Looking for another "rider" condition set of these red jeweled hub caps...Thanks!


----------



## bikesnbuses (Jun 25, 2014)

Anyone??


----------



## bicycle larry (Jun 25, 2014)

*hub caps*

yes i had 4 of thees caps in the first picture and 2 of thees caps in the second picture. i sold them to a gentlaman at memory swap meet. i could use a set my self !!!! does any one of the cabers no wat year thees are . from bicycle larry


----------



## bikesnbuses (Jul 5, 2014)

Bump up for MY wanted to buy thread... Thanks,Jeff


----------



## bikesnbuses (Aug 4, 2014)

They don't have to be NOS. ..Bump


----------



## bikesnbuses (Aug 31, 2014)

N case you were wondering,...yes I'm filling up the wtb section today..ha!


----------



## bikesnbuses (Sep 13, 2014)

Back up for viewing. .


----------



## bikesnbuses (Dec 9, 2014)

Still needed...


----------



## bicycle larry (Dec 9, 2014)

*ridged*

is thees the hub caps your looking for thats on my monark .  from bicycle larry


----------



## bikesnbuses (Dec 10, 2014)

Yes,those look to be the ones...


----------



## bikesnbuses (Dec 20, 2014)

Sooooooo..yes...Im looking for a set of those hubcaps...


----------



## bikesnbuses (Jan 5, 2015)

Bump....up...


----------



## petritl (Jan 5, 2015)

I bought these for my Phantom and haven't exactly convinced myself to part with them yet but I do have this NIB set.


----------



## decotriumph (Jan 5, 2015)

I saw a set on eBay today.
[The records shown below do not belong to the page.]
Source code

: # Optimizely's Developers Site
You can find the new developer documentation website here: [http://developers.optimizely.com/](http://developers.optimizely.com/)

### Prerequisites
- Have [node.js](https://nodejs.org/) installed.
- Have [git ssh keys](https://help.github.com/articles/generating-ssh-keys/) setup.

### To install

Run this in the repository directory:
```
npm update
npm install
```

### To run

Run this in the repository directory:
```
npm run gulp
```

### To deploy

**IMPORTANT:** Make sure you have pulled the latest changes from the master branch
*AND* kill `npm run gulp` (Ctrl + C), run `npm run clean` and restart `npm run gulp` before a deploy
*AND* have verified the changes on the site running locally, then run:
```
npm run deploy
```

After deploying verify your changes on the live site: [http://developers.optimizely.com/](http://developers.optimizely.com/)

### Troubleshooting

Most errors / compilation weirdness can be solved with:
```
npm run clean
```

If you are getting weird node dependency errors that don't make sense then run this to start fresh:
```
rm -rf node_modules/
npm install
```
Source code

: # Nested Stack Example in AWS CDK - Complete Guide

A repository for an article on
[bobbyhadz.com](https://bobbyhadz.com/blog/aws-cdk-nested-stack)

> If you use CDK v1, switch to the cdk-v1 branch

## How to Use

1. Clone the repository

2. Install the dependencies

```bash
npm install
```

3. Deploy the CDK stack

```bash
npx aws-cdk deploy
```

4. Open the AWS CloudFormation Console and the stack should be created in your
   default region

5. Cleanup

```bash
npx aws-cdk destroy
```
Here they are: http://www.ebay.com/itm/Wald-Vintag...482?pt=LH_DefaultDomain_0&hash=item4630af67e2


----------



## petritl (Jan 6, 2015)

decotriumph said:


> I saw a set on eBay today. Here they are: http://www.ebay.com/itm/Wald-Vintag...482?pt=LH_DefaultDomain_0&hash=item4630af67e2




Btw: these caps on ebay are missing the mounting brackets.


----------



## decotriumph (Jan 6, 2015)

petritl said:


> Btw: these caps on ebay are missing the mounting brackets.




Yes they are


----------



## bikesnbuses (Jan 6, 2015)

Thanks for the leads guys!


----------



## petritl (Jan 6, 2015)

If someone on the Cabe bought the caps on eBay this morning; these are what need to be fabricated:


----------



## bikesnbuses (Feb 14, 2015)

Still looking for just 1 set.....................................................................


----------



## bikesnbuses (Feb 26, 2015)

bump


----------



## bikesnbuses (Mar 10, 2015)

Anyone.....???


----------